High-Speed Video Recording

High-speed video camera

High-speed video system pointing to the Tower top

On June 14, 2000 during a night storm we captured the first good record of a tower initiated lightning with the high-speed video system. This special camera can record up to 1,000 frames per second with a resolution of 240x512 pixels (8-bit gray values). With a recording time of 1 second the camera detects the overall impact from the initialization process until the last part of flash. For temporal correlation with the measured currents and the ALDIS lightning location records all video images are GPS time stamped. Until 2011, the end of the operation of this camera, some more lightning flashes were recorded. But in most  cases the entire mast was covered by the cloud and therefore no clear lightning channel was visible on the video data.
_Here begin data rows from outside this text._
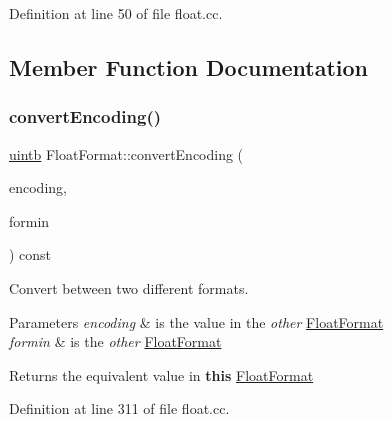 Definition at line 50 of file float.\+cc.



\subsection{Member Function Documentation}
\mbox{\label{class_float_format_a8b9460ada306b44861228990529d5410}} 
\subsubsection{\texorpdfstring{convertEncoding()}{convertEncoding()}}
{\footnotesize\ttfamily \mbox{\hyperlink{types_8h_a2db313c5d32a12b01d26ac9b3bca178f}{uintb}} Float\+Format\+::convert\+Encoding (\begin{DoxyParamCaption}\item[{\mbox{\hyperlink{types_8h_a2db313c5d32a12b01d26ac9b3bca178f}{uintb}}}]{encoding,  }\item[{const \mbox{\hyperlink{class_float_format}{Float\+Format}} $\ast$}]{formin }\end{DoxyParamCaption}) const}



Convert between two different formats. 


\begin{DoxyParams}{Parameters}
{\em encoding} & is the value in the {\itshape other} \mbox{\hyperlink{class_float_format}{Float\+Format}} \\
\hline
{\em formin} & is the {\itshape other} \mbox{\hyperlink{class_float_format}{Float\+Format}} \\
\hline
\end{DoxyParams}
\begin{DoxyReturn}{Returns}
the equivalent value in {\bfseries{this}} \mbox{\hyperlink{class_float_format}{Float\+Format}} 
\end{DoxyReturn}


Definition at line 311 of file float.\+cc.

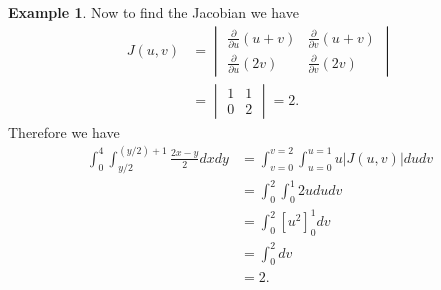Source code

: \documentclass[12pt, letter]{article}
\theoremstyle{plain}
\numberwithin{theorem}{section}
\theoremstyle{definition}
\newtheorem{example}[theorem]{Example}
\begin{document}
\begin{example}
\bigskip

Now to find the Jacobian we have
\begin{align*}
J(u,v) &= \begin{vmatrix} \frac{\partial}{\partial u} (u+v) & \frac{\partial}{\partial v} (u+v)\\ \frac{\partial}{\partial u} (2v) & \frac{\partial}{\partial v} (2v) \end{vmatrix}\\
&= \begin{vmatrix} 1 & 1 \\ 0 & 2 \end{vmatrix} = 2.
\end{align*}
Therefore we have
\begin{align*}
\int_0^4 \int_{y/2}^{(y/2)+1} \frac{2x-y}{2}dxdy &= \int_{v=0}^{v=2} \int_{u=0}^{u=1} u |J(u,v)|dudv\\
&= \int_0^2 \int_0^1 2u du dv\\
&= \int_0^2 \left[u^2\right]_0^1 dv\\
&=\int_0^2 dv\\
&=2.
\end{align*}

\end{example}

\bigskip

\hrulefill

\bigskip
\end{document}
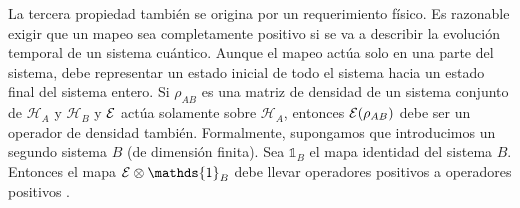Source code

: La tercera propiedad también se origina por un requerimiento físico. Es
razonable exigir que un mapeo sea completamente positivo si se va a describir
la evolución temporal de un sistema cuántico. Aunque el mapeo actúa solo en una
parte del sistema, debe representar un estado inicial de todo el sistema hacia
un estado final del sistema entero. Si $\rho_{AB}$ es una matriz de densidad de
un sistema conjunto de $\mathcal{H}_A$ y $\mathcal{H}_{B}$  y $\mathcal{E}$ actúa
solamente sobre $\mathcal{H}_A$, entonces $\mathcal{E}(\rho_{AB})$  debe ser un operador
de densidad también. Formalmente, supongamos que introducimos un segundo
sistema $B$ (de dimensión finita). Sea $\mathds{1}_{B}$ el mapa identidad del
sistema $B$. Entonces el mapa $\E\otimes \mathds{1}_{B}$ debe llevar operadores
positivos a operadores positivos {\cite{nielsen_chuang_2010, preskill2020quantum}}. 

\begin{comment}

Es importante tener en cuenta que no todos los mapas positivos son
completamente positivos; la positividad completa es una condición más fuerte.
Un ejemplo de un operador positivo pero no completamente positivo es la
transpuesta, $T:\rho \mapsto {\rho}^T$, dado que \[\la \psi |{\rho}^T| \psi
\ra=\sum_{i,j} \psi _j^* {(\rho)}^T _{ji} \psi _i=\sum _{i,j} \psi _i{(\rho)}
_{ij} \psi_j^{*}=\la {\psi}^*|\rho|\psi ^*\ra,\] cumple con ser positivo para
cualquier estado $| \psi \ra$. Sin embargo $ {T} $ no es completamente
positivo. Por ejemplo,  si se toma un estado en el espacio $\mathcal{H}_A\otimes \mathcal{H}_B$ \[\Psi_{AB} \equiv \sum_i
|i,i\ra, \]con $i=0,1$. La extensión de $T$ actuando en este estado es \[T \otimes
\mathds{1}:|\Psi\rala \Psi|=\sum_{i,j}|i,i\rala j,j| \mapsto
\sum_{i,j}|j,i\rala i,j|.\]


Este estado $|\Psi\rala \Psi|$ se mapea al operador SWAP,
\begin{equation}
    \text{SWAP}=\sum_{i,j}|j,i\rala i,j|=\begin{bmatrix}
        1&0&0&0\\
        0&0&1&0\\
        0&1&0&0\\
        0&0&0&1\\
    \end{bmatrix}
\end{equation}


 Al aplicar dos veces el operador SWAP se obtiene el mismo estado inicial, por tanto el cuadrado de SWAP es la identidad y sus valores propios serán $\pm 1$. El operador SWAP tiene valores propios negativos lo que significa que $T \otimes \mathds{1}$ no es positivo, debido a que un operador positivo no lo mapea a otro operador positivo. En consecuencia $T$, no cumple con ser completamente positivo  {\cite{preskill2020quantum}}.


\end{comment}

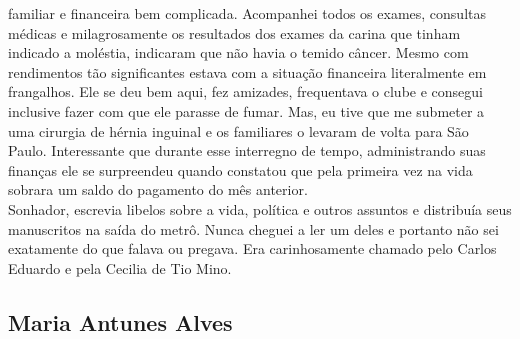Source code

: \documentclass[12pt,brazil,]{book}
\begin{document}
familiar e financeira bem complicada. Acompanhei todos os exames,
consultas médicas e milagrosamente os resultados dos exames da carina
que tinham indicado a moléstia, indicaram que não havia o temido câncer.
Mesmo com rendimentos tão significantes estava com a situação financeira
literalmente em frangalhos. Ele se deu bem aqui, fez amizades,
frequentava o clube e consegui inclusive fazer com que ele parasse de
fumar. Mas, eu tive que me submeter a uma cirurgia de hérnia inguinal e
os familiares o levaram de volta para São Paulo. Interessante que
durante esse interregno de tempo, administrando suas finanças ele se
surpreendeu quando constatou que pela primeira vez na vida sobrara um
saldo do pagamento do mês anterior.\\
Sonhador, escrevia libelos sobre a vida, política e outros assuntos e
distribuía seus manuscritos na saída do metrô. Nunca cheguei a ler um
deles e portanto não sei exatamente do que falava ou pregava. Era
carinhosamente chamado pelo Carlos Eduardo e pela Cecilia de Tio Mino.

\subsection{Maria Antunes Alves}\label{maria-antunes-alves}
\end{document}
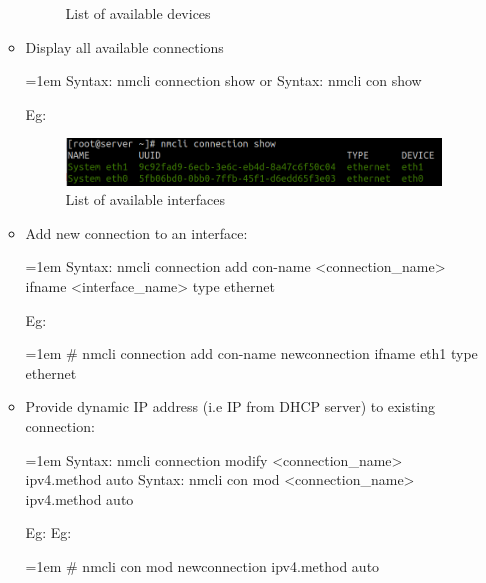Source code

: \begin{flushleft}
\begin{itemize}
\begin{itemize}
\begin{figure}[h!]
			\caption{List of available devices}
			\label{fig:devices}
		\end{figure}		
		\newpage
		\item Display all available connections
		\begin{tcolorbox}[breakable,notitle,boxrule=-0pt,colback=pink,colframe=pink]
			\color{black}
			\font=1em
			Syntax: nmcli connection show
			\newline
			or
			\newline
			Syntax: nmcli con show
			\font=4pt
		\end{tcolorbox}
		Eg:
		\begin{figure}[h!]
			\centering
			\includegraphics[scale=.35]{content/chapter14/images/show.png}
			\caption{List of available interfaces}
			\label{fig:list}
		\end{figure}		
	
		\bigskip
		\bigskip
		\item Add new connection to an interface:
		\begin{tcolorbox}[breakable,notitle,boxrule=-0pt,colback=pink,colframe=pink]
			\color{black}
			\font=1em
			Syntax: nmcli connection add con-name <connection\_name> ifname <interface\_name> type ethernet
			\font=4pt
		\end{tcolorbox}

		Eg:	
		\begin{tcolorbox}[breakable,notitle,boxrule=-0pt,colback=black,colframe=black]
			\color{green}
			\font=1em
			\# nmcli connection add con-name newconnection ifname eth1 type ethernet
			\font=4pt
		\end{tcolorbox}

		\bigskip
		\bigskip
		\item Provide dynamic IP address (i.e IP from DHCP server) to existing connection:
		\begin{tcolorbox}[breakable,notitle,boxrule=-0pt,colback=pink,colframe=pink]
			\color{black}
			\font=1em
			Syntax: nmcli connection modify <connection\_name> ipv4.method auto
			\newline
			\newline
			Syntax: nmcli con mod <connection\_name> ipv4.method auto
			\font=4pt
		\end{tcolorbox}
		Eg:
		Eg:	
		\begin{tcolorbox}[breakable,notitle,boxrule=-0pt,colback=black,colframe=black]
			\color{green}
			\font=1em
			\# nmcli con mod newconnection ipv4.method auto
			\font=4pt
		\end{tcolorbox}
		


\end{itemize}
\end{itemize}
\end{flushleft}
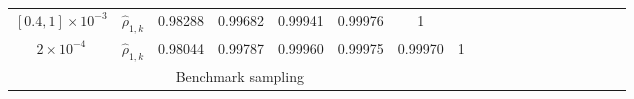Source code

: \begin{table}[ht]
{\begin{tabular}{|c|c|c|c|c|c|c|c|c|c|c|c|c|c|c|c|c|c|c|}
\hline
\multirow{1}{*}{$[0.4, 1]\times 10^{-3}$}&\multicolumn{1}{|c|}{$\widehat \rho_{1,k}$}&0.98288 &0.99682 &0.99941 &0.99976&1&\\
\cline{2-8}	
\multirow{1}{*}{$2\times 10^{-4}$}&\multicolumn{1}{|c|}{$\widehat \rho_{1,k}$}&0.98044&0.99787&0.99960&0.99975&0.99970   &1\\
\hline
\multicolumn{8}{|c|}{Benchmark sampling} \\
\hline

\end{tabular}}
\end{table}
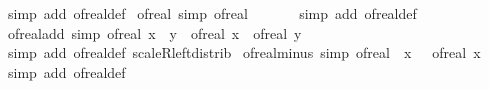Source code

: \begin{isabellebody}
\isamarkupfalse%
\ {\isacharparenleft}{\kern0pt}simp\ add{\isacharcolon}{\kern0pt}\ of{\isacharunderscore}{\kern0pt}real{\isacharunderscore}{\kern0pt}def{\isacharparenright}{\kern0pt}%
\endisatagproof
{\isafoldproof}%
%
\isadelimproof
\isanewline
%
\endisadelimproof
\isanewline
{}\isamarkupfalse%
\ of{\isacharunderscore}{\kern0pt}real{\isacharunderscore}{\kern0pt}{}\ {\isacharbrackleft}{\kern0pt}simp{\isacharbrackright}{\kern0pt}{\isacharcolon}{\kern0pt}\ {\isachardoublequoteopen}of{\isacharunderscore}{\kern0pt}real\ {}\ {\isacharequal}{\kern0pt}\ {}{\isachardoublequoteclose}\isanewline
%
\isadelimproof
\ \ %
\endisadelimproof
%
\isatagproof
{}\isamarkupfalse%
\ {\isacharparenleft}{\kern0pt}simp\ add{\isacharcolon}{\kern0pt}\ of{\isacharunderscore}{\kern0pt}real{\isacharunderscore}{\kern0pt}def{\isacharparenright}{\kern0pt}%
\endisatagproof
{\isafoldproof}%
%
\isadelimproof
\isanewline
%
\endisadelimproof
\isanewline
{}\isamarkupfalse%
\ of{\isacharunderscore}{\kern0pt}real{\isacharunderscore}{\kern0pt}add\ {\isacharbrackleft}{\kern0pt}simp{\isacharbrackright}{\kern0pt}{\isacharcolon}{\kern0pt}\ {\isachardoublequoteopen}of{\isacharunderscore}{\kern0pt}real\ {\isacharparenleft}{\kern0pt}x\ {\isacharplus}{\kern0pt}\ y{\isacharparenright}{\kern0pt}\ {\isacharequal}{\kern0pt}\ of{\isacharunderscore}{\kern0pt}real\ x\ {\isacharplus}{\kern0pt}\ of{\isacharunderscore}{\kern0pt}real\ y{\isachardoublequoteclose}\isanewline
%
\isadelimproof
\ \ %
\endisadelimproof
%
\isatagproof
{}\isamarkupfalse%
\ {\isacharparenleft}{\kern0pt}simp\ add{\isacharcolon}{\kern0pt}\ of{\isacharunderscore}{\kern0pt}real{\isacharunderscore}{\kern0pt}def\ scaleR{\isacharunderscore}{\kern0pt}left{\isacharunderscore}{\kern0pt}distrib{\isacharparenright}{\kern0pt}%
\endisatagproof
{\isafoldproof}%
%
\isadelimproof
\isanewline
%
\endisadelimproof
\isanewline
{}\isamarkupfalse%
\ of{\isacharunderscore}{\kern0pt}real{\isacharunderscore}{\kern0pt}minus\ {\isacharbrackleft}{\kern0pt}simp{\isacharbrackright}{\kern0pt}{\isacharcolon}{\kern0pt}\ {\isachardoublequoteopen}of{\isacharunderscore}{\kern0pt}real\ {\isacharparenleft}{\kern0pt}{\isacharminus}{\kern0pt}\ x{\isacharparenright}{\kern0pt}\ {\isacharequal}{\kern0pt}\ {\isacharminus}{\kern0pt}\ of{\isacharunderscore}{\kern0pt}real\ x{\isachardoublequoteclose}\isanewline
%
\isadelimproof
\ \ %
\endisadelimproof
%
\isatagproof
{}\isamarkupfalse%
\ {\isacharparenleft}{\kern0pt}simp\ add{\isacharcolon}{\kern0pt}\ of{\isacharunderscore}{\kern0pt}real{\isacharunderscore}{\kern0pt}def{\isacharparenright}{\kern0pt}%

\end{isabellebody}
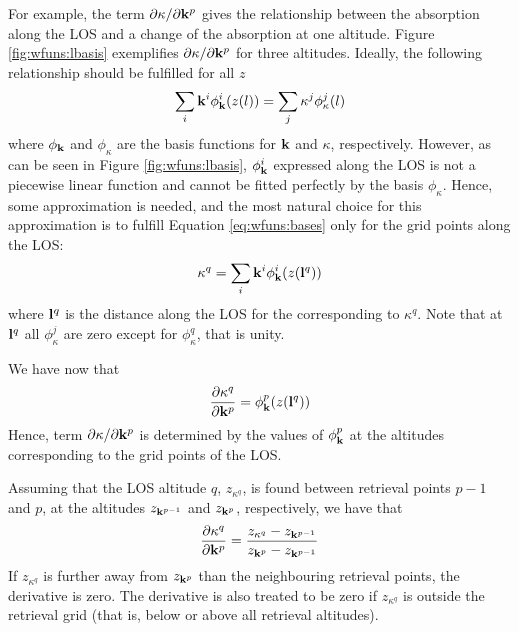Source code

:  For example, the term $\partial\kappa/ \partial \mathbf{k}^p$ gives the
 relationship between the absorption along the LOS and a change of the
 absorption at one altitude.  Figure \ref{fig:wfuns:lbasis}
 exemplifies $\partial\kappa/ \partial \mathbf{k}^p$ for three altitudes.
 Ideally, the following relationship should be fulfilled for all $z$
 \begin{equation}
   \sum_i\mathbf{k}^i\phi^i_{\mathbf{k}}(z(l)) = \sum_j \kappa^j\phi^j_{\kappa}(l)
  \label{eq:wfuns:bases}
 \end{equation}
 where $\phi_{\mathbf{k}}$ and $\phi_{\kappa}$ are the basis functions for
 $\mathbf{k}$ and $\kappa$, respectively. However, as can be seen in
 Figure \ref{fig:wfuns:lbasis}, $\phi^i_{\mathbf{k}}$ expressed along the
 LOS is not a piecewise linear function and cannot be fitted perfectly
 by the basis $\phi_{\kappa}$. Hence, some approximation is needed,
 and the most natural choice for this approximation is to fulfill
 Equation \ref{eq:wfuns:bases} only for the grid points along the LOS:
 \begin{equation}
   \kappa^q = \sum_i\mathbf{k}^i\phi^i_{\mathbf{k}}(z(\mathbf{l}^q))
 \end{equation}
 where $\mathbf{l}^q$ is the distance along the LOS for the corresponding to
 $\kappa^q$. Note that at $\mathbf{l}^q$ all $\phi_{\kappa}^j$ are zero except
 for $\phi_{\kappa}^q$, that is unity.

 We have now that
 \begin{equation}
   \frac{\partial \kappa^q}{\partial \mathbf{k}^p} = \phi^p_{\mathbf{k}}(z(\mathbf{l}^q))
  \label{eq:wfuns:kappak}
 \end{equation}
 Hence, term $\partial\kappa/ \partial \mathbf{k}^p$ is determined by the
 values of $\phi^p_{\mathbf{k}}$ at the altitudes corresponding to the grid
 points of the LOS.
 
 Assuming that the LOS altitude $q$, $z_{\kappa^q}$, is found between
 retrieval points $p-1$ and $p$, at the altitudes $z_{\mathbf{k}^{p-1}}$ and 
 $z_{\mathbf{k}^p}$, respectively, we have that
 \begin{equation}
   \frac{\partial \kappa^q}{\partial \mathbf{k}^p} =
   \frac{z_{\kappa^q}-z_{\mathbf{k}^{p-1}}}{z_{\mathbf{k}^{p}}-z_{\mathbf{k}^{p-1}}}
  \label{eq:wfuns:zz}
 \end{equation}
 If $z_{\kappa^q}$ is further away from $z_{\mathbf{k}^p}$ than the neighbouring
 retrieval points, the derivative is zero. The derivative is also treated to 
 be zero if $z_{\kappa^q}$ is outside the retrieval grid (that is, below
 or above all retrieval altitudes).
The following video was created from several hundreds of images recorded by high-speed video camera. This Flash, recorded on June 14, 2000 at 20:30 (UTC), shows multiple changes of brightness of the lightning channel caused by current pulses superimposed on the initial continuing current (ICC). Obviously there is a movement of the entire lightning channel from left to right. This displacement of the lightning channel by several meters is a result of relatively high wind speed which prevailed at the time of the impact on Gaisberg.

Correlation of lightning channel brightness and channel current

Analysis of the correlation of measured lightning current and channel brightness on high speed videos showed a linear correlation [Diendorfer et al., 2003]. Based on this finding it is possible to estimate the current components in the individual branches of a video captured discharge.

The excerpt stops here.